Look through the entries below. Report each line that has the word "Summary" in it.

> _SOURCE INFORMATION_
━━━━━━━━━━
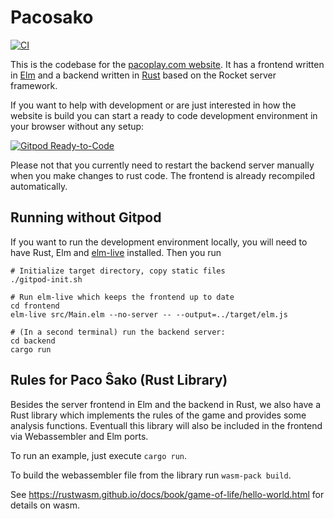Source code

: # Pacosako

[![CI](https://github.com/kreibaum/pacosako/actions/workflows/main.yml/badge.svg)](https://github.com/kreibaum/pacosako/actions/workflows/main.yml)

This is the codebase for the [pacoplay.com website](http://pacoplay.com). It has a frontend written in
[Elm](https://elm-lang.org) and a backend written in [Rust](https://rust-lang.org) based on the
Rocket server framework.

If you want to help with development or are just interested in how the
website is build you can start a ready to code development environment in
your browser without any setup:

[![Gitpod Ready-to-Code](https://img.shields.io/badge/Gitpod-Ready--to--Code-blue?logo=gitpod)](https://gitpod.io/#https://github.com/kreibaum/pacosako)

Please not that you currently need to restart the backend server manually when
you make changes to rust code. The frontend is already recompiled automatically.

## Running without Gitpod

If you want to run the development environment locally, you will need to have
Rust, Elm and [elm-live](https://elm-live.com) installed. Then you run

    # Initialize target directory, copy static files
    ./gitpod-init.sh

    # Run elm-live which keeps the frontend up to date
    cd frontend
    elm-live src/Main.elm --no-server -- --output=../target/elm.js

    # (In a second terminal) run the backend server:
    cd backend
    cargo run

## Rules for Paco Ŝako (Rust Library)

Besides the server frontend in Elm and the backend in Rust, we also have a Rust
library which implements the rules of the game and provides some analysis
functions. Eventuall this library will also be included in the frontend via
Webassembler and Elm ports.

To run an example, just execute `cargo run`.

To build the webassembler file from the library run `wasm-pack build`.

See https://rustwasm.github.io/docs/book/game-of-life/hello-world.html for details on wasm.
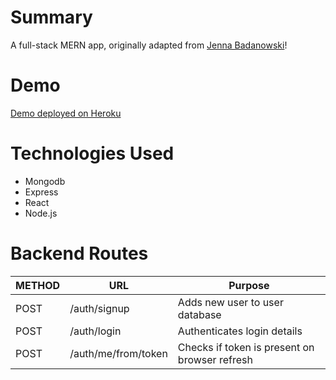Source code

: # Summary
 A full-stack MERN app, originally adapted from [Jenna Badanowski](https://github.com/jbadan/meanImageEditor)!

# Demo

[Demo deployed on Heroku](https://mern-thingy.herokuapp.com/)

# Technologies Used
* Mongodb
* Express
* React
* Node.js

# Backend Routes
METHOD | URL | Purpose
--- | --- | ---
POST | /auth/signup | Adds new user to user database
POST | /auth/login | Authenticates login details
POST | /auth/me/from/token | Checks if token is present on browser refresh
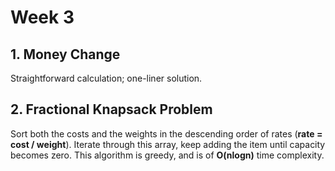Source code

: # Week 3

## 1. Money Change

Straightforward calculation; one-liner solution.

## 2. Fractional Knapsack Problem

Sort both the costs and the weights in the descending order of rates (**rate = cost / weight**).
Iterate through this array, keep adding the item until capacity becomes zero. This algorithm is
greedy, and is of **O(nlogn)** time complexity.
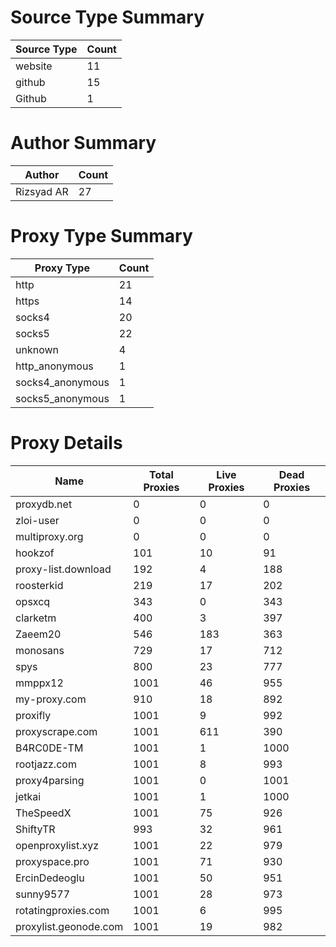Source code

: # Source Type Summary

| Source Type | Count |
|-------------|-------|
| website | 11 |
| github | 15 |
| Github | 1 |


# Author Summary

| Author | Count |
|--------|-------|
| Rizsyad AR | 27 |


# Proxy Type Summary

| Proxy Type | Count |
|------------|-------|
| http | 21 |
| https | 14 |
| socks4 | 20 |
| socks5 | 22 |
| unknown | 4 |
| http_anonymous | 1 |
| socks4_anonymous | 1 |
| socks5_anonymous | 1 |


# Proxy Details

| Name | Total Proxies | Live Proxies | Dead Proxies |
|------|---------------|--------------|---------------|
| proxydb.net | 0 | 0 | 0 |
| zloi-user | 0 | 0 | 0 |
| multiproxy.org | 0 | 0 | 0 |
| hookzof | 101 | 10 | 91 |
| proxy-list.download | 192 | 4 | 188 |
| roosterkid | 219 | 17 | 202 |
| opsxcq | 343 | 0 | 343 |
| clarketm | 400 | 3 | 397 |
| Zaeem20 | 546 | 183 | 363 |
| monosans | 729 | 17 | 712 |
| spys | 800 | 23 | 777 |
| mmppx12 | 1001 | 46 | 955 |
| my-proxy.com | 910 | 18 | 892 |
| proxifly | 1001 | 9 | 992 |
| proxyscrape.com | 1001 | 611 | 390 |
| B4RC0DE-TM | 1001 | 1 | 1000 |
| rootjazz.com | 1001 | 8 | 993 |
| proxy4parsing | 1001 | 0 | 1001 |
| jetkai | 1001 | 1 | 1000 |
| TheSpeedX | 1001 | 75 | 926 |
| ShiftyTR | 993 | 32 | 961 |
| openproxylist.xyz | 1001 | 22 | 979 |
| proxyspace.pro | 1001 | 71 | 930 |
| ErcinDedeoglu | 1001 | 50 | 951 |
| sunny9577 | 1001 | 28 | 973 |
| rotatingproxies.com | 1001 | 6 | 995 |
| proxylist.geonode.com | 1001 | 19 | 982 |

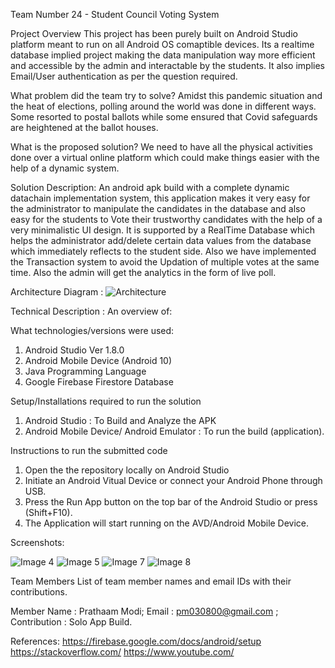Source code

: 
Team Number 24 - Student Council Voting System

Project Overview
This project has been purely built on Android Studio platform meant to run on all Android OS comaptible devices. Its a realtime database implied project making the data manipulation way more efficient and accessible by the admin and interactable by the students. It also implies Email/User authentication as per the question required.

What problem did the team try to solve?
Amidst this pandemic situation and the heat of elections, polling around the world was done in different ways. Some resorted to postal ballots while some ensured that Covid
safeguards are heightened at the ballot houses.

What is the proposed solution?
We need to have all the physical activities done over a virtual online platform which could make things easier with the help of a dynamic system.

Solution Description:
An android apk build with a complete dynamic datachain implementation system, this application makes it very easy for the administrator to manipulate the candidates in the database and also easy for the students to Vote their trustworthy candidates with the help of a very minimalistic UI design. It is supported by a RealTime Database which helps the administrator add/delete certain data values from the database which immediately reflects to the student side. Also we have implemented the Transaction system to avoid the Updation of multiple votes at the same time. Also the admin will get the analytics in the form of live poll. 


Architecture Diagram :
![Architecture](https://user-images.githubusercontent.com/59971728/100729030-5e2b5d80-33f0-11eb-893f-5c3626c61264.png)


Technical Description :
An overview of:

What technologies/versions were used:
1. Android Studio Ver 1.8.0
2. Android Mobile Device (Android 10)
3. Java Programming Language
4. Google Firebase Firestore Database

Setup/Installations required to run the solution
1. Android Studio : To Build and Analyze the APK
2. Android Mobile Device/ Android Emulator : To run the build (application).

Instructions to run the submitted code
1. Open the the repository locally on Android Studio
2. Initiate an Android Vitual Device or connect your Android Phone through USB.
3. Press the Run App button on the top bar of the Android Studio or press (Shift+F10).
4. The Application will start running on the AVD/Android Mobile Device.

Screenshots:

![Image 4](https://user-images.githubusercontent.com/59971728/100730939-d7c44b00-33f2-11eb-895d-13669a4f03f0.png)
![Image 5](https://user-images.githubusercontent.com/59971728/100731282-4903fe00-33f3-11eb-972f-4b2191c12285.png)
![Image 7](https://user-images.githubusercontent.com/59971728/100731284-4a352b00-33f3-11eb-843b-4d396fd851f6.png)
![Image 8](https://user-images.githubusercontent.com/59971728/100730941-d8f57800-33f2-11eb-95d3-7a279db3d012.png)



Team Members
List of team member names and email IDs with their contributions.

Member Name : Prathaam Modi;
Email : pm030800@gmail.com ;	
Contribution : Solo App Build.

References:
https://firebase.google.com/docs/android/setup
https://stackoverflow.com/
https://www.youtube.com/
━━━━━━━━━━
> _RESULT_
: # Summary
: # Source Type Summary
# Author Summary
# Proxy Type Summary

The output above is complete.